WHAT NEEDS TO BE DONE
Wherever "approaches" turns up in the entries, copy out the line that holds it.

-------

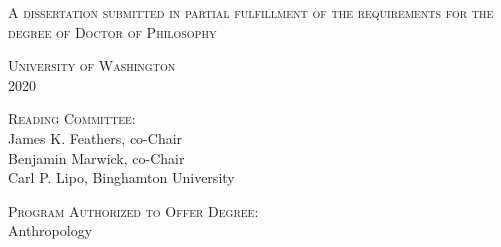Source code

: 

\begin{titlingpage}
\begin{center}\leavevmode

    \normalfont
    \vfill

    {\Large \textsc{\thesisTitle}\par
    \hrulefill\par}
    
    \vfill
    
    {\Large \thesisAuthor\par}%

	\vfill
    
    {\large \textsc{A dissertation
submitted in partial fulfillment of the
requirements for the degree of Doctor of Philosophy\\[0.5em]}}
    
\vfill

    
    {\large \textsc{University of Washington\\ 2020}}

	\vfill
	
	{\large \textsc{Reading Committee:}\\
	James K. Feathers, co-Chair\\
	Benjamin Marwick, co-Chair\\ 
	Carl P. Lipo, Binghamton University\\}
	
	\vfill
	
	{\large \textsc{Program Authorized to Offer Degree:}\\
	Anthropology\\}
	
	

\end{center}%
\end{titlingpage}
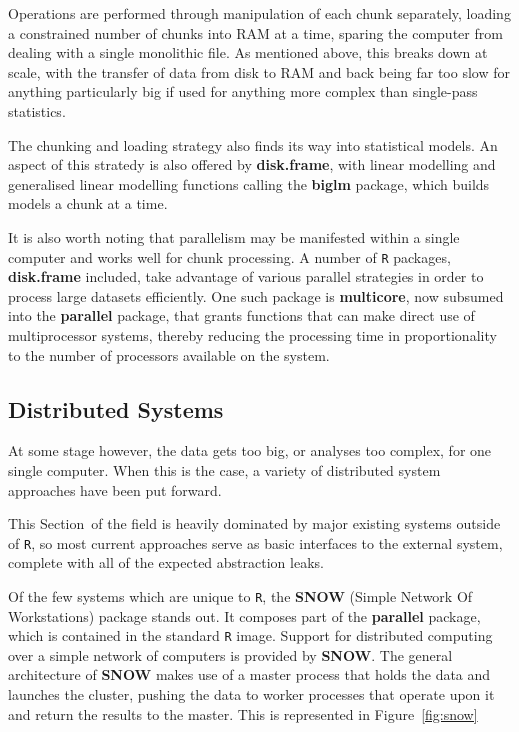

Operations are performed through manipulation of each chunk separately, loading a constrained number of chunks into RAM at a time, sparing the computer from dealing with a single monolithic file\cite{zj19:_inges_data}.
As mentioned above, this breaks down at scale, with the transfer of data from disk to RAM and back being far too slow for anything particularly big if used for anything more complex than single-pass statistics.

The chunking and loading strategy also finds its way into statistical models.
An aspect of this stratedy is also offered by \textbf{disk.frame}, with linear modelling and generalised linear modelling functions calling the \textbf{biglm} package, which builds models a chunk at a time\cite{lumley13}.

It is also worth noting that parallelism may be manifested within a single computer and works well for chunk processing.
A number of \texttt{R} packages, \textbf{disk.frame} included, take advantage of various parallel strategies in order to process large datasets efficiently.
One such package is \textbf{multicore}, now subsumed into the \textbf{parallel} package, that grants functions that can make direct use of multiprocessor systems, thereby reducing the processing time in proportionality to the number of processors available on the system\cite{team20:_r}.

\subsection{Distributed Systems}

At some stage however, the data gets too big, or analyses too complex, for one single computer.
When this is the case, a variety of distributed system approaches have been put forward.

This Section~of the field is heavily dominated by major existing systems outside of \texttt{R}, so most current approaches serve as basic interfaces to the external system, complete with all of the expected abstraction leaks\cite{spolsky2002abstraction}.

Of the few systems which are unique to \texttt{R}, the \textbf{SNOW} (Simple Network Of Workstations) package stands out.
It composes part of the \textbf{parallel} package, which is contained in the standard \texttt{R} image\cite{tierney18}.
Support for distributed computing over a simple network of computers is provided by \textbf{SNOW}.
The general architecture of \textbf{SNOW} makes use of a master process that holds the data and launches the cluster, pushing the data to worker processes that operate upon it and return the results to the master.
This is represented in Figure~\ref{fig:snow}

-------

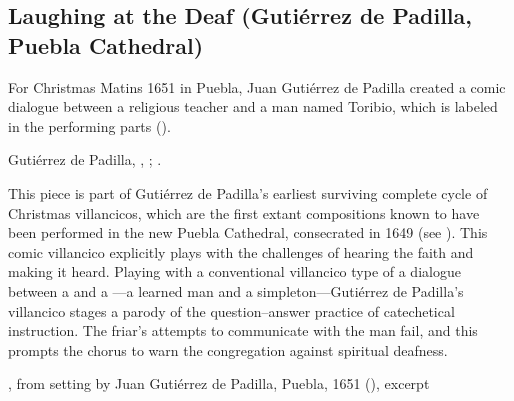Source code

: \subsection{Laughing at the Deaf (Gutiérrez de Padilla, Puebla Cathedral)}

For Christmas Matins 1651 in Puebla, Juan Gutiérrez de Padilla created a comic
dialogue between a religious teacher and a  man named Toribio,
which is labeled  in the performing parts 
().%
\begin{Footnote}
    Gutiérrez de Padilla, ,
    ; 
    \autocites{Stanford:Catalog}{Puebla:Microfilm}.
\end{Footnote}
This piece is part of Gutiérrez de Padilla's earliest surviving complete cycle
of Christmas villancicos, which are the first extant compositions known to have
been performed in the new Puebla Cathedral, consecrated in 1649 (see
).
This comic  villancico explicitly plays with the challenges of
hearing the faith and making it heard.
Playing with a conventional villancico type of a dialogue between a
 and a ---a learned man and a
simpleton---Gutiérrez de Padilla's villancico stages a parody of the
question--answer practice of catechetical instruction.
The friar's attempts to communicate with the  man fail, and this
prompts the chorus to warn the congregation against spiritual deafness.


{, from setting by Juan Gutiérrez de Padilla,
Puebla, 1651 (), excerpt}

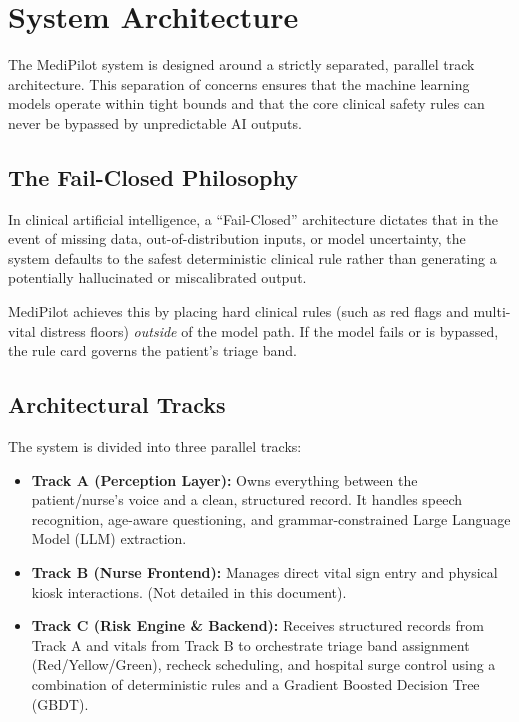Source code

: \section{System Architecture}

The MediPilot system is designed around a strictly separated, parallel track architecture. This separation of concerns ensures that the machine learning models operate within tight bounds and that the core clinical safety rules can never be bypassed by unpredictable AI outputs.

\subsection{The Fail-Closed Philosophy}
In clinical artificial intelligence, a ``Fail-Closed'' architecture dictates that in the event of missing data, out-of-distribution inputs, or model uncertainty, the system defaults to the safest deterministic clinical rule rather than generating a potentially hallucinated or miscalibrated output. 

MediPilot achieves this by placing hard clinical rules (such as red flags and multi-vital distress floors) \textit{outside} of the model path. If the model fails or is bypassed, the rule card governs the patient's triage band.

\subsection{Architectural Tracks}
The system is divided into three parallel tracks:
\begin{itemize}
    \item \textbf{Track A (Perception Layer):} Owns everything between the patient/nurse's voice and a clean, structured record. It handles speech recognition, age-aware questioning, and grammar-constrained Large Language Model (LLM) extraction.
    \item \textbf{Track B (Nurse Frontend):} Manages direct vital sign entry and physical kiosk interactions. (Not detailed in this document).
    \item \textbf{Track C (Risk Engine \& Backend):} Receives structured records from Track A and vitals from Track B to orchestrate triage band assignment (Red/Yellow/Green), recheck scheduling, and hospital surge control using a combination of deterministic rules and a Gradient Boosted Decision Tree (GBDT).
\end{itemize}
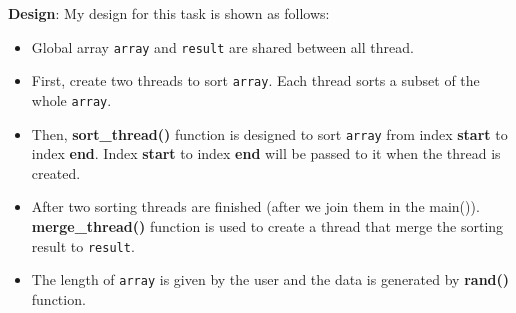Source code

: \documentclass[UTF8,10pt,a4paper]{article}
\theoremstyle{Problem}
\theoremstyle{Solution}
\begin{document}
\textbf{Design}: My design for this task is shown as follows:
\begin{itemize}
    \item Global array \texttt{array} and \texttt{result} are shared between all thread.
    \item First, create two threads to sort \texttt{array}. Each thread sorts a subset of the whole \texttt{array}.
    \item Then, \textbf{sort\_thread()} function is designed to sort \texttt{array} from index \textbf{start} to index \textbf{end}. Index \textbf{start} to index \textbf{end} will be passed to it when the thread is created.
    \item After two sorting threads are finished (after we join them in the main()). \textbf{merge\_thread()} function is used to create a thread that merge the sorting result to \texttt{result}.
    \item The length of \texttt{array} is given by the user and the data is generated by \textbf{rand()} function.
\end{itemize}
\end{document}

-------

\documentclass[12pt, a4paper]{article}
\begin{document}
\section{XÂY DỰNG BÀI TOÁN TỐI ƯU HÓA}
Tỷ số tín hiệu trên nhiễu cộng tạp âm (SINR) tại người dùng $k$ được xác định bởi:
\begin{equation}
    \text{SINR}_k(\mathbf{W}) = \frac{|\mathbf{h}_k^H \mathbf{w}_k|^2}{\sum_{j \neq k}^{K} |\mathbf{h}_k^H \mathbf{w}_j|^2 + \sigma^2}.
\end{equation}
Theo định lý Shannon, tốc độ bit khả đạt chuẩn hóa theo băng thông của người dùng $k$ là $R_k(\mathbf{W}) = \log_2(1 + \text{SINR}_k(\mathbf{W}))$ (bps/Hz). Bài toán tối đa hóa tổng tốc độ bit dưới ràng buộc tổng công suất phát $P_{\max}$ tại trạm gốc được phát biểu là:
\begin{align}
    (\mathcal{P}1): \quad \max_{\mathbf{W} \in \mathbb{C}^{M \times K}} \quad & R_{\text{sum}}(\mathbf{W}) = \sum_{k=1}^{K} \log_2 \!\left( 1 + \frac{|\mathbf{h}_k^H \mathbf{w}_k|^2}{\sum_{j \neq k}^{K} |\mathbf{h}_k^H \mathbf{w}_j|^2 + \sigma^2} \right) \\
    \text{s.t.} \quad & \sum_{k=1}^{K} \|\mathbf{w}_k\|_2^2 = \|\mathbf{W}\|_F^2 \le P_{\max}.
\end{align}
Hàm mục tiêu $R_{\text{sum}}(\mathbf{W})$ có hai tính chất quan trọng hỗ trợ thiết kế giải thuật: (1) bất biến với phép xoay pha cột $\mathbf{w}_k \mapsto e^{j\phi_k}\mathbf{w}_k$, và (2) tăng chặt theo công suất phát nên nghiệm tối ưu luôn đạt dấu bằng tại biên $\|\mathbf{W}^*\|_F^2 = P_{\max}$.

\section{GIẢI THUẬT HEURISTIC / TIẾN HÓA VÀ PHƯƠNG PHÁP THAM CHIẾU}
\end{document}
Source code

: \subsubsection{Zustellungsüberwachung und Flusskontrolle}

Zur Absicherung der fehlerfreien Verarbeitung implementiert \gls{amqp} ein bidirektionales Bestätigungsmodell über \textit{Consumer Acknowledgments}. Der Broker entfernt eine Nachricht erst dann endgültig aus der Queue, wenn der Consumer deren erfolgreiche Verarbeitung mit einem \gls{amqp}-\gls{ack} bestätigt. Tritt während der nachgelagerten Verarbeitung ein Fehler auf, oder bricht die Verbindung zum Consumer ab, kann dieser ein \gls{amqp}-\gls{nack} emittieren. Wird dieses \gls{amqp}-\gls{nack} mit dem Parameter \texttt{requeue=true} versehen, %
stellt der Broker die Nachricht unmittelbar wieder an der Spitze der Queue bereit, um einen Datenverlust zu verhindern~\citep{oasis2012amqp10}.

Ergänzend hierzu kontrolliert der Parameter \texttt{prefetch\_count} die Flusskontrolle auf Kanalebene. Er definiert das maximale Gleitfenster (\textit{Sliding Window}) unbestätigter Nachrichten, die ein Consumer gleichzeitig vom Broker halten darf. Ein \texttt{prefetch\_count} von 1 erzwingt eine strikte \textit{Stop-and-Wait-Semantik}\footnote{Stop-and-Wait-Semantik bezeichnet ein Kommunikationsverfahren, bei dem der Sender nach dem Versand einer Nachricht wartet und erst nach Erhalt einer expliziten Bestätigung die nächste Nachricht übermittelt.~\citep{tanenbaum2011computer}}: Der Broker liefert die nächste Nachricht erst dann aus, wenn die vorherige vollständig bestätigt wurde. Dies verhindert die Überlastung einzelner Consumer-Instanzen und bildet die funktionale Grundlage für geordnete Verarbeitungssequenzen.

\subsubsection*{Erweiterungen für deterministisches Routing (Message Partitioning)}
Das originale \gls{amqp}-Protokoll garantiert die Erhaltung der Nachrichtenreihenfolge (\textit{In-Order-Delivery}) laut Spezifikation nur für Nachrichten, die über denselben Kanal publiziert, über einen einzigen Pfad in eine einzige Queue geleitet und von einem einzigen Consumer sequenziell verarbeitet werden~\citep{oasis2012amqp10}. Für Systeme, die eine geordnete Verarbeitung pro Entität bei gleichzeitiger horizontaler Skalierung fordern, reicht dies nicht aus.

-------

TASK ANSWER
When this is the case, a variety of distributed system approaches have been put forward.
This Section~of the field is heavily dominated by major existing systems outside of \texttt{R}, so most current approaches serve as basic interfaces to the external system, complete with all of the expected abstraction leaks\cite{spolsky2002abstraction}.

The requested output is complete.